Seen on the street in Kyiv.

Words of Advice:

"If Something Seems To Be Too Good To Be True, It's Best To Shoot It, Just In Case." -- Fiona Glenanne

“The Mob takes the Fifth. If you’re innocent, why are you taking the Fifth Amendment?” -- The TOFF *

"Foreign Relations Boil Down to Two Things: Talking With People or Killing Them." -- Unknown

“Speed is a poor substitute for accuracy.” -- Real, no-shit, fortune from a fortune cookie

"Thou Shalt Get Sidetracked by Bullshit, Every Goddamned Time." -- The Ghoul

"If you believe that you are talking to G-d, you can justify anything.” — my Dad

"Colt .45s; putting bad guys in the ground since 1873." -- Unknown

"Stay Strapped or Get Clapped." -- probably not Mr.

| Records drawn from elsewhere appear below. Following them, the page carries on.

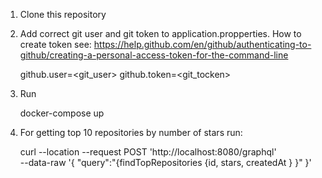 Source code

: 1) Clone this repository
2) Add correct git user and git token to application.propperties.
    How to create token see: 
    https://help.github.com/en/github/authenticating-to-github/creating-a-personal-access-token-for-the-command-line


    github.user=<git_user>
    github.token=<git_tocken>
2) Run 


    docker-compose up
3) For getting top 10 repositories by number of stars run:


    curl --location --request POST 'http://localhost:8080/graphql' \
    --data-raw '{
        "query":"{findTopRepositories {id, stars, createdAt } }"
    }' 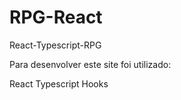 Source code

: # RPG-React
React-Typescript-RPG

Para desenvolver este site foi utilizado:

React
Typescript
Hooks
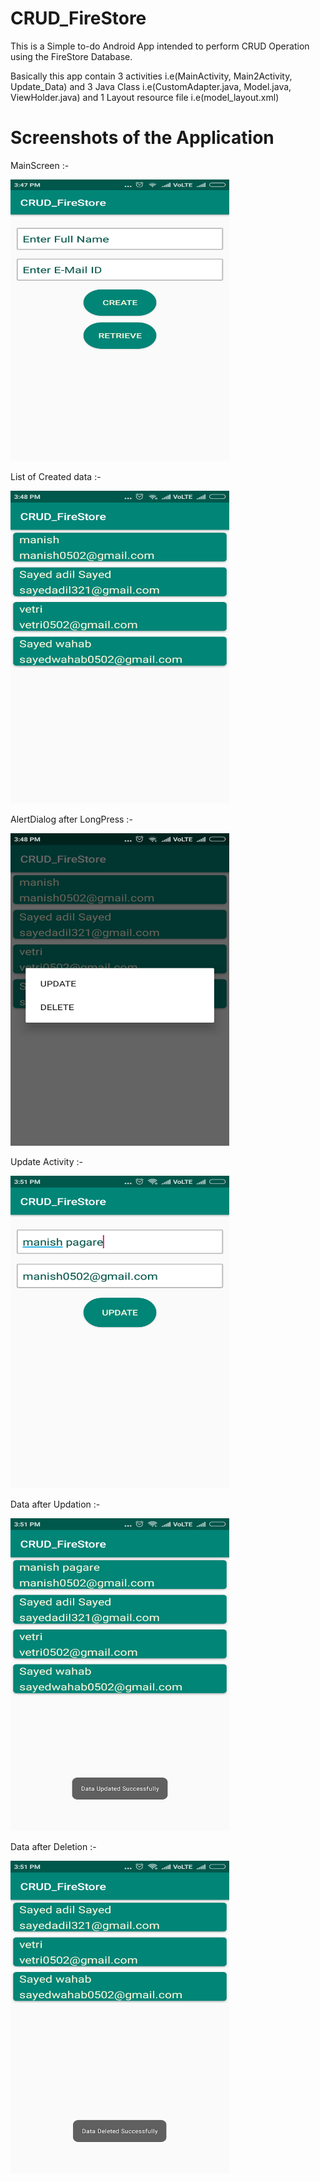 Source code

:# CRUD_FireStore

This is a Simple to-do Android App intended to perform CRUD Operation using the FireStore Database.

Basically this app contain 3 activities i.e(MainActivity, Main2Activity, Update_Data) and 3 Java Class i.e(CustomAdapter.java, Model.java, ViewHolder.java) and 1 Layout resource file i.e(model_layout.xml)


<h1>Screenshots of the Application</h1>

<p>MainScreen :- </p>

<img src="images/main_activity.png" height="450px" width="350px" />


<p>List of Created data :-</p>

<img src="images/list_view_activity.png" height="500px" width="350px" />

<p>AlertDialog after LongPress :-</p>

<img src="images/longpress_delete_update.png" height="500px" width="350px" />

<p>Update Activity :-</p>

<img src="images/update_activity.png" height="500px" width="350px" />

<p>Data after Updation :-</p>

<img src="images/data_updated.png" height="500px" width="350px" />

<p>Data after Deletion :-</p>

<img src="images/data_deleted.png" height="500px" width="350px" />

Rogers

"The Dildo of Karma rarely comes lubed." -- Unknown

"Eck!" -- George the Cat

* "TOFF" = Treasonous Orange Fat Fuck,
"FOFF" = Felonious Old Fat Fuck,
"COFF" = Convicted Old Felonious Fool,
A/K/A Commandante (or Cadet) Bone Spurs,
A/K/A El Caudillo de Mar-a-Lago, A/K/A the Asset,
A/K/A P01135809, A/K/A Dementia Donnie, A/K/A Felon^34,
A/K/A Dolt-45, A/K/A Don Snoreleone

Sunday, November 29, 2009

Get Real on Unicom

There is probably some stupid shit in the Airman's Information Manual or other aviation books about using call signs on Unicom at uncontrolled airports. Pay no heed to them.

First off, nobody, other than maybe the person at the desk, cares what your call sign is. It's not as though anyone is going to get close enough to read it in the pattern.

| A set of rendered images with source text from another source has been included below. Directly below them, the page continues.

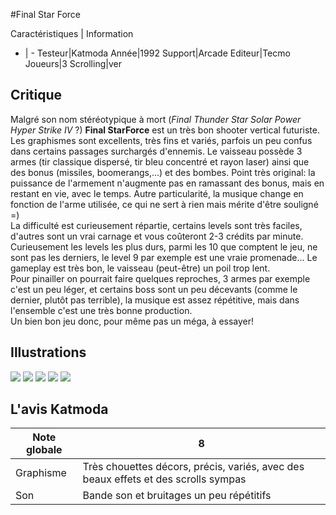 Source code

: #Final Star Force

Caractéristiques | Information
- | -
Testeur|Katmoda
Année|1992
Support|Arcade
Editeur|Tecmo
Joueurs|3
Scrolling|ver

## Critique
Malgré son nom stéréotypique à mort (<i>Final Thunder Star Solar Power Hyper Strike IV</i> ?) <b>Final StarForce</b> est un très bon shooter vertical futuriste.<br/>Les graphismes sont excellents, très fins et variés, parfois un peu confus dans certains passages surchargés d'ennemis. Le vaisseau possède 3 armes (tir classique dispersé, tir bleu concentré et rayon laser) ainsi que des bonus (missiles, boomerangs,...) et des bombes. Point très original: la puissance de l'armement n'augmente pas en ramassant des bonus, mais en restant en vie, avec le temps. Autre particularité, la musique change en fonction de l'arme utilisée, ce qui ne sert à rien mais mérite d'être souligné =)<br/>La difficulté est curieusement répartie, certains levels sont très faciles, d'autres sont un vrai carnage et vous coûteront 2-3 crédits par minute. Curieusement les levels les plus durs, parmi les 10 que comptent le jeu, ne sont pas les derniers, le level 9 par exemple est une vraie promenade... Le gameplay est très bon, le vaisseau (peut-être) un poil trop lent.<br/>Pour pinailler on pourrait faire quelques reproches, 3 armes par exemple c'est un peu léger, et certains boss sont un peu décevants (comme le dernier, plutôt pas terrible), la musique est assez répétitive, mais dans l'ensemble c'est une très bonne production.<br/>Un bien bon jeu donc, pour même pas un méga, à essayer!

## Illustrations
![](http://www.shmup.com/images/thumbs/fstarfrc.jpg)
![](http://www.shmup.com/images/thumbs/fstarfrc-2.jpg)
![](http://www.shmup.com/images/thumbs/)
![](http://www.shmup.com/images/thumbs/)
![](http://www.shmup.com/images/thumbs/)

## L'avis Katmoda
Note globale|8
-|-
Graphisme|Très chouettes décors, précis, variés, avec des beaux effets et des scrolls sympas
Son|Bande son et bruitages un peu répétitifs
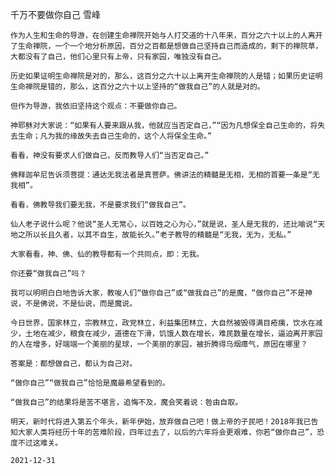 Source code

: 千万不要做你自己
雪峰

    作为人生和生命的导游，在创建生命禅院开始与人打交道的十八年来，百分之六十以上的人离开了生命禅院，一个一个地分析原因，百分之百都是想做自己坚持自己而造成的，剩下的禅院草，大都没有了自己，他们心里只有上帝，只有家园，唯独没有自己。

    历史如果证明生命禅院是对的，那么，这百分之六十以上离开生命禅院的人是错；如果历史证明生命禅院是错的，那么，这百分之六十以上坚持的“做我自己”的人就是对的。

    但作为导游，我依旧坚持这个观点：不要做你自己。

    神耶稣对大家说：“如果有人要来跟从我，他就应当否定自己，”“因为凡想保全自己生命的，将失去生命；凡为我的缘故失去自己生命的，这个人将保全生命。”

    看看，神没有要求人们做自己，反而教导人们“当否定自己。”

    佛释迦牟尼告诉须菩提：通达无我法者是真菩萨。佛讲法的精髓是无相，无相的首要一条是“无我相”。

    看看，佛教导我们要无我，不是要求我们“做我自己”。

    仙人老子说什么呢？他说“圣人无常心，以百姓之心为心，”就是说，圣人是无我的，还比喻说“天地之所以长且久者，以其不自生，故能长久。”老子教导的精髓是“无我，无为，无私。”

    大家看看，神、佛、仙的教导都有一个共同点，即：无我。

    你还要“做我自己”吗？

    我可以明明白白地告诉大家，教唆人们“做你自己”或“做我自己”的是魔，“做你自己”不是神说，不是佛说，不是仙说，而是魔说。

    今日世界，国家林立，宗教林立，政党林立，利益集团林立，大自然被毁得满目疮痍，饮水在减少，土地在减少，粮食在减少，道德在下滑，饥饿人数在增长，难民数量在增长，逼迫离开家园的人在增多，好端端一个美丽的星球，一个美丽的家园，被折腾得乌烟瘴气，原因在哪里？

    答案是：都想做自己，都认为自己对。

    “做你自己”“做我自己”恰恰是魔最希望看到的。

    “做我自己”的结果将是苦不堪言，追悔不及，魔会笑着说：咎由自取。

    明天，新时代将进入第五个年头，新年伊始，放弃做自己吧！做上帝的子民吧！2018年我已告知大家人类将经历十年的苦难阶段，四年过去了，以后的六年将会更艰难，你若“做你自己”，恐度不过这难关。

    2021-12-31



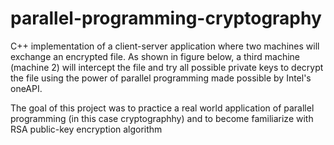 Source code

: # parallel-programming-cryptography
C++ implementation of a client-server application where two machines will exchange an encrypted file. As shown in figure below, a third machine (machine 2) will intercept the file and
try all possible private keys to decrypt the file using the power of parallel programming made possible by Intel's oneAPI. 


The goal of this project was to practice a real world application of parallel programming (in this case cryptographhy) and to become familiarize with RSA public-key encryption algorithm
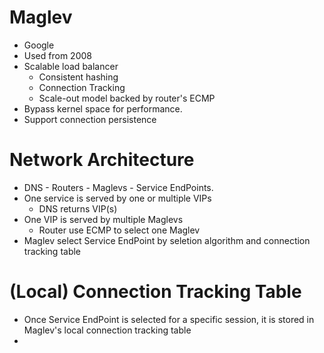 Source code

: # Maglev 
* Google
* Used from 2008  
* Scalable load balancer
	* Consistent hashing 
	* Connection Tracking 
	* Scale-out model backed by router's ECMP
* Bypass kernel space for performance. 
* Support connection persistence 

# Network Architecture
* DNS - Routers - Maglevs - Service EndPoints. 
* One service is served by one or multiple VIPs 
	* DNS returns VIP(s)
* One VIP is served by multiple Maglevs 
	* Router use ECMP to select one Maglev
* Maglev select Service EndPoint by seletion algorithm and connection tracking table

# (Local) Connection Tracking Table  
* Once Service EndPoint is selected for a specific session, it is stored in Maglev's local connection tracking table  
*  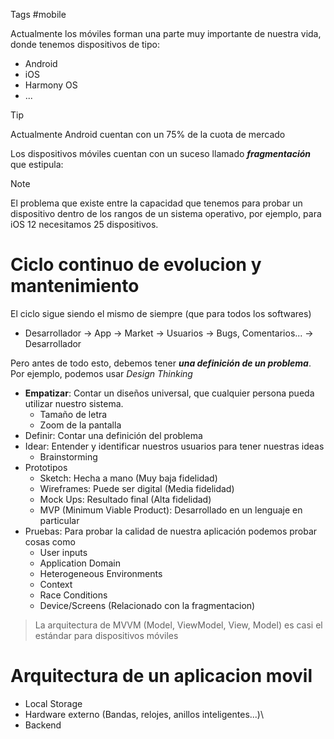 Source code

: Tags #mobile

Actualmente los móviles forman una parte muy importante de nuestra vida, donde tenemos dispositivos de tipo:
- Android
- iOS
- Harmony OS
- ...

> [!TIP]
> Actualmente Android cuentan con un 75% de la cuota de mercado

Los dispositivos móviles cuentan con un suceso llamado ***fragmentación*** que estipula:

> [!NOTE]
> 
> El problema que existe entre la capacidad que tenemos para probar un dispositivo dentro de los rangos de un sistema operativo, por ejemplo, para iOS 12 necesitamos 25 dispositivos.

# Ciclo continuo de evolucion y mantenimiento
El ciclo sigue siendo el mismo de siempre (que para todos los softwares)
- Desarrollador -> App -> Market -> Usuarios -> Bugs, Comentarios... -> Desarrollador

Pero antes de todo esto, debemos tener ***una definición de un problema***. Por ejemplo, podemos usar *Design Thinking*
- **Empatizar**: Contar un diseños universal, que cualquier persona pueda utilizar nuestro sistema.
	- Tamaño de letra
	- Zoom de la pantalla 
- Definir: Contar una definición del problema
- Idear: Entender y identificar nuestros usuarios para tener nuestras ideas
	- Brainstorming
- Prototipos
	- Sketch: Hecha a mano (Muy baja fidelidad)
	- Wireframes: Puede ser digital (Media fidelidad)
	- Mock Ups: Resultado final (Alta fidelidad)
	- MVP (Minimum Viable Product): Desarrollado en un lenguaje en particular
- Pruebas: Para probar la calidad de nuestra aplicación podemos probar cosas como
	- User inputs
	- Application Domain
	- Heterogeneous Environments
	- Context
	- Race Conditions
	- Device/Screens (Relacionado con la fragmentacion)


> La arquitectura de MVVM (Model, ViewModel, View, Model) es casi el estándar para dispositivos móviles

# Arquitectura de un aplicacion movil
- Local Storage
- Hardware externo (Bandas, relojes, anillos inteligentes...)\
- Backend 

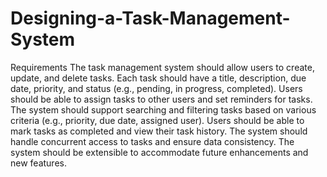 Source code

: # Designing-a-Task-Management-System
Requirements
The task management system should allow users to create, update, and delete tasks.
Each task should have a title, description, due date, priority, and status (e.g., pending, in progress, completed).
Users should be able to assign tasks to other users and set reminders for tasks.
The system should support searching and filtering tasks based on various criteria (e.g., priority, due date, assigned user).
Users should be able to mark tasks as completed and view their task history.
The system should handle concurrent access to tasks and ensure data consistency.
The system should be extensible to accommodate future enhancements and new features.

What is important is what kind of airplane you are flying and where you are. Hearing "1234 Tango is downwind" tells everyone else on the frequency nothing. If you see another airplane on downwind, you have no idea if it is 34 Tango. But if you hear "Cessna on downwind", at least you'll know if you see a Cherokee that there is another airplane out there. If your airplane is painted a color other than predominantly white, it wouldn't hurt to mention that as well.

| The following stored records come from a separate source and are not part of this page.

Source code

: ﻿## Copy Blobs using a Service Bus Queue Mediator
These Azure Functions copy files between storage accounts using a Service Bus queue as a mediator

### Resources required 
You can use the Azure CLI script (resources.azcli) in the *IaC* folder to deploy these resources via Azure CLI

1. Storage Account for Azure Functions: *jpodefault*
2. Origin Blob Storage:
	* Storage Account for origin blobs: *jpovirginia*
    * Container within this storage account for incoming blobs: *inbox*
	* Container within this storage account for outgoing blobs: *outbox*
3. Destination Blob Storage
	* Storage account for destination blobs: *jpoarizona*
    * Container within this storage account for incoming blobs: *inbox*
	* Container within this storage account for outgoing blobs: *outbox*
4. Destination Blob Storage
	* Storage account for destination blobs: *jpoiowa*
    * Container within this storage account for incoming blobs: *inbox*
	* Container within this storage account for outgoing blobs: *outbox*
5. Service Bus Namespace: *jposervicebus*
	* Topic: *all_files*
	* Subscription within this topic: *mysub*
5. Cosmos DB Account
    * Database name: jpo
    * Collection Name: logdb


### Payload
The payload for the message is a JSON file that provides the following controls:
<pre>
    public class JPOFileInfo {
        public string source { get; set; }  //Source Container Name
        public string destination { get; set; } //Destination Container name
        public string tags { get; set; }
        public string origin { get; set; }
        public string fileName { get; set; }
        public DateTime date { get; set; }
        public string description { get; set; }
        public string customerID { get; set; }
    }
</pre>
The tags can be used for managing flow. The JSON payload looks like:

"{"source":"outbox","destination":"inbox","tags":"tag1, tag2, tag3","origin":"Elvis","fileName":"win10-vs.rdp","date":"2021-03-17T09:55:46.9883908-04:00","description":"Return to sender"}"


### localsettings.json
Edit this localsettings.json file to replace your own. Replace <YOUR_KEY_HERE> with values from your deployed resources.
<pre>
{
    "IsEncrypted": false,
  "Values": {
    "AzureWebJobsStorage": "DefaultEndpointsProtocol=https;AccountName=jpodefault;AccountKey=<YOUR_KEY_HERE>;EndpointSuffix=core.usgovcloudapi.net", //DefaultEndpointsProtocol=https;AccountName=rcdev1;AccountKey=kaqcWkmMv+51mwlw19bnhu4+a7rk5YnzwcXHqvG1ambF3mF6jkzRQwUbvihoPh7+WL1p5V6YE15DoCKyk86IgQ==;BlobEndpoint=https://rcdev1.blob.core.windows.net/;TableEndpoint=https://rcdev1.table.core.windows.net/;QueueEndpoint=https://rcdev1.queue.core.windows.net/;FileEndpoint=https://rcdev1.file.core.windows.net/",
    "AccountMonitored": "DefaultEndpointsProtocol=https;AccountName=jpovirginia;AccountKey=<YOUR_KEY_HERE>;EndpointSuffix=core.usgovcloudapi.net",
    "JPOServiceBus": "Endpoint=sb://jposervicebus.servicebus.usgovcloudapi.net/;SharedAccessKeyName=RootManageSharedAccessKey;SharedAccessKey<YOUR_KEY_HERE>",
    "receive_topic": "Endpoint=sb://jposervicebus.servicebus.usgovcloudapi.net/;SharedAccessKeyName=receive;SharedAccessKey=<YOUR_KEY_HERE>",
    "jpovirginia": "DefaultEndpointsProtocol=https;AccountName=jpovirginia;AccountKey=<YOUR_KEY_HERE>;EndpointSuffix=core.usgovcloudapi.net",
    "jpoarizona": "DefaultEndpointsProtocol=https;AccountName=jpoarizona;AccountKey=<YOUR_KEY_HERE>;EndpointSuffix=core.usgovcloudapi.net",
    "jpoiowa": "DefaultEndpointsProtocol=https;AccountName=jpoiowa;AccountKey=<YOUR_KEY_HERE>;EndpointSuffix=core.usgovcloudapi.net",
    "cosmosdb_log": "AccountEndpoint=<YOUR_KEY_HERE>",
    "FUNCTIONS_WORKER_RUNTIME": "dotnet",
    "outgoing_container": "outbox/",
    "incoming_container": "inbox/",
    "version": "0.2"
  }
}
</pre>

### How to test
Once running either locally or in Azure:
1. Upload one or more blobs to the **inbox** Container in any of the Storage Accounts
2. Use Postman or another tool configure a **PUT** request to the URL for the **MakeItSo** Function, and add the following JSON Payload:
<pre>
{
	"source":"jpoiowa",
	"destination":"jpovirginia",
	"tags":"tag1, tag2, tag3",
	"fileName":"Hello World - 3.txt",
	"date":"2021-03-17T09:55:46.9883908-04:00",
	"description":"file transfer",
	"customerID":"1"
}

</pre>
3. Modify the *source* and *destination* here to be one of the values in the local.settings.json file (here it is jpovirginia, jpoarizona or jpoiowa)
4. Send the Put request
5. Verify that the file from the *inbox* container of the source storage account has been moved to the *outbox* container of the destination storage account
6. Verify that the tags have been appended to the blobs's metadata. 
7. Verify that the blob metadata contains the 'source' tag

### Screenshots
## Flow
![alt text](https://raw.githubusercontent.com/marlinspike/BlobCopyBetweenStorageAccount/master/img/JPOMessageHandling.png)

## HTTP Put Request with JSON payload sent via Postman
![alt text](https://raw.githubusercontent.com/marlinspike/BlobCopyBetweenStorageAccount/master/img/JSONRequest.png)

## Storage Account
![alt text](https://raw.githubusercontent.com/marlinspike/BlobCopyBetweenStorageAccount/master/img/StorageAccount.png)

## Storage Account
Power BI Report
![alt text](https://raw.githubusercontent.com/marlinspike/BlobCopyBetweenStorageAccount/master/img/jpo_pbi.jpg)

Ditch the call signs, though.

And, for the love of God, if you have one of those airplanes with a long-bladed controllable-pitch prop, don't push the blue knob in until you are on final with your power well back. Nobody living around the airport wants to hear that ear-splitting screech and it just shows everyone that you are a brain-dead putz.

It also wouldn't hurt, on departure, to pull the prop back just 100rmp or so after you've raised the gear and you are 1,000' AGL or so.

6 comments:

deadstick said...

"It also wouldn't hurt, on departure, to pull the prop back just 100rmp or so after you've raised the gear and you are 1,000' AGL or so. "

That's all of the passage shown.